•  |
  •  |
  • END

dplay@ibw.com.ni

Nueva York

¡Qué contraste amigos! Estrenando una casa grandiosa se quiebran los platos y las copas, el champán se arruina, la comida se quema, las paredes se rajan, y todos los que pelearon por entrar y poder decir: “Yo estuve ahí”, querían salir huyendo, con el disco duro de su memoria borrado.

En la espectacular y emotiva inauguración oficial del nuevo Yanqui Stadium, con costo de mil quinientos millones de dólares, una vez que salió del escenario el zurdo C.C. Sabathia, los “Bombarderos” fueron destrozados por los Indios de Cleveland con una ofensiva de nueve carreras en el séptimo, y cayeron 10x2.

¡Cómo cambian las sensaciones atravesando por una confusión de sentimientos! Cuando Yogui Berra, el “más ilustre” de los veteranos yanquis con vida, lanzó la primera bola, fue como si se hubiera hecho la luz, pese a estar en pleno mediodía, y cuando los relevistas José Veras y Dámaso Marte convirtieron las posibilidades Yanquis en escombros, no había duda de la ruidosa invasión del caos.

Pese al resultado, nadie olvidará la cabalgata de recuerdos que se ofrecieron: la presencia imaginaria de Babe Ruth, Lou Gehrig, Joe DiMaggio y Mickey Mantle; la multitud presionando por entrar y llenar las 52,235 butacas disponibles; la gente que se quedó afuera, los salones cerveceros y restaurantes vecinos al parque echando humo; el canto de Kelly Clarkson, y sobre todo el desfile de peloteros yanquis de todas las épocas.

Ahí estaba Don Larsen, todavía el único tirador de juego perfecto en una Serie Mundial, y en el viejo estadio todavía erguido; cómo ovacionaron a Reggie Jackson, y también a Dave Winfield, Whitey Ford, Rickey Henderson, David Cone, Ron Guidry y tantos otros de la montaña de las leyendas; ese cariño inmenso por Derek Jeter; la emoción de la nueva casa envuelta en grandes expectativas; el paso de los aviones; la ansiedad incontrolable, y finalmente el duelo entre dos zurdos ex compañeros de equipo con Cleveland y ganadores del Cy Young.
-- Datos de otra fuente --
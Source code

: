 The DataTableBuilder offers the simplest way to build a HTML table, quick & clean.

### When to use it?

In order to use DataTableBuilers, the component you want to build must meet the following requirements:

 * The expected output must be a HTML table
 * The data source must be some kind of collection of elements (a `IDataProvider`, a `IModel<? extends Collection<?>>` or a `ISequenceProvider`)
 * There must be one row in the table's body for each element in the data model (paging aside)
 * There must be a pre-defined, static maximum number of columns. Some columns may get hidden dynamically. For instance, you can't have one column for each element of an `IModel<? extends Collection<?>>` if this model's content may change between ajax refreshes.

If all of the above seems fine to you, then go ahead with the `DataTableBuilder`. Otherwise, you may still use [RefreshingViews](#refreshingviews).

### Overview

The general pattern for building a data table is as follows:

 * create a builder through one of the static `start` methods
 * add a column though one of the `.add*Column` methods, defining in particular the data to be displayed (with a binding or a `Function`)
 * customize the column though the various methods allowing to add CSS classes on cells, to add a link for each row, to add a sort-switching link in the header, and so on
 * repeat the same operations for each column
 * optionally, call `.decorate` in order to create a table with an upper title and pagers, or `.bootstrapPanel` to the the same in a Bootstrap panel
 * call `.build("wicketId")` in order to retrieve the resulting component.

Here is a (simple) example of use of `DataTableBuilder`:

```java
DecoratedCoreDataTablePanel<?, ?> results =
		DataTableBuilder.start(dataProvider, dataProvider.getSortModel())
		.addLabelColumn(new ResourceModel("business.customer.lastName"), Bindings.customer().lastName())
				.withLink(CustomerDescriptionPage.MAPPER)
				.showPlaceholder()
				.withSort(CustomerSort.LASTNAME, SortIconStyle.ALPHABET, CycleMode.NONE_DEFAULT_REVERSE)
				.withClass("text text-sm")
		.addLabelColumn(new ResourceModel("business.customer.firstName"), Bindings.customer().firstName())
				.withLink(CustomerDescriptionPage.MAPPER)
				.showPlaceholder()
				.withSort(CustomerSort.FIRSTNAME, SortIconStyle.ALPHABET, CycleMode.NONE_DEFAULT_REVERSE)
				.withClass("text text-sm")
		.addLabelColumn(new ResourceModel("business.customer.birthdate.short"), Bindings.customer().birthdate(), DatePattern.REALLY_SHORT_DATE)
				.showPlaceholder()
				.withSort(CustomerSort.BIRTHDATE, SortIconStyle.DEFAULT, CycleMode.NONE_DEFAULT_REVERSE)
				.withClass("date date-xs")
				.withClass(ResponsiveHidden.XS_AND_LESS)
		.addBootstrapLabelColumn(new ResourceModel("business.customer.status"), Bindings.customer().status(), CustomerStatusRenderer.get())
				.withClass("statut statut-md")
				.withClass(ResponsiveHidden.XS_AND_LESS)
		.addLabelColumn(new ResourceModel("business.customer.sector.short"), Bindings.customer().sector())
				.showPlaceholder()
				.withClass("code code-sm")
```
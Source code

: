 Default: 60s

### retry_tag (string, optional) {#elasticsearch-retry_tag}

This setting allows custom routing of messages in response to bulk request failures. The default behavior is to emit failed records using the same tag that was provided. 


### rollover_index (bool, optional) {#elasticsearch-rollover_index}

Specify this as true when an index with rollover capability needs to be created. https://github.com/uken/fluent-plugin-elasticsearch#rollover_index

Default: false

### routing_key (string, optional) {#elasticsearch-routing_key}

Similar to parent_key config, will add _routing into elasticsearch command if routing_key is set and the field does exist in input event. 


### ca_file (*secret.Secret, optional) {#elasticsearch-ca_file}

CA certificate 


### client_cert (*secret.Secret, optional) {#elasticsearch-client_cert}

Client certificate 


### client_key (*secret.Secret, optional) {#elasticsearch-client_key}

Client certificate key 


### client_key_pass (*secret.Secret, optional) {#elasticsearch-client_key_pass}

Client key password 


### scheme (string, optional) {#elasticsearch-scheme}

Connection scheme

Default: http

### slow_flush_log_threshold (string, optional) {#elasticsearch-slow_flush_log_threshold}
El más grande y significativo detalle es la réplica de las marquesinas. De reaparecer y poder volver a batear, Babe Ruth se sentiría en casa. Están los monumentos detrás de la pared del jardín central, el museo de los Yanquis, el más grande y lujoso Hard Rock del planeta, los food court y los 13 grandes restaurantes, las terrazas, los posters, las tiendas, las profundidades parecidas con el viejo parque restaurado, y un fanatismo revitalizado.

El nuevo Estadio de Wembley, incluyendo la demolición de la vieja estructura, costó 1.18 billones de dólares; el fabuloso estadio de los Cowboys de Dallas necesitó de una inversión de 1.10 billones; el recién inaugurado de los Mets, 800 millones; todos cortos respecto a los 1.5 billones del Yanqui Stadium, que serán superados por el presupuesto de 1.6, requerido por el estadio de fútbol americano que abrirá sus puertas en Nueva Jersey en 2010.

Ayer con un inicio iluminado y un final caótico para el equipo de casa, se inauguró el majestuoso Yanqui Stadium modelo 2009.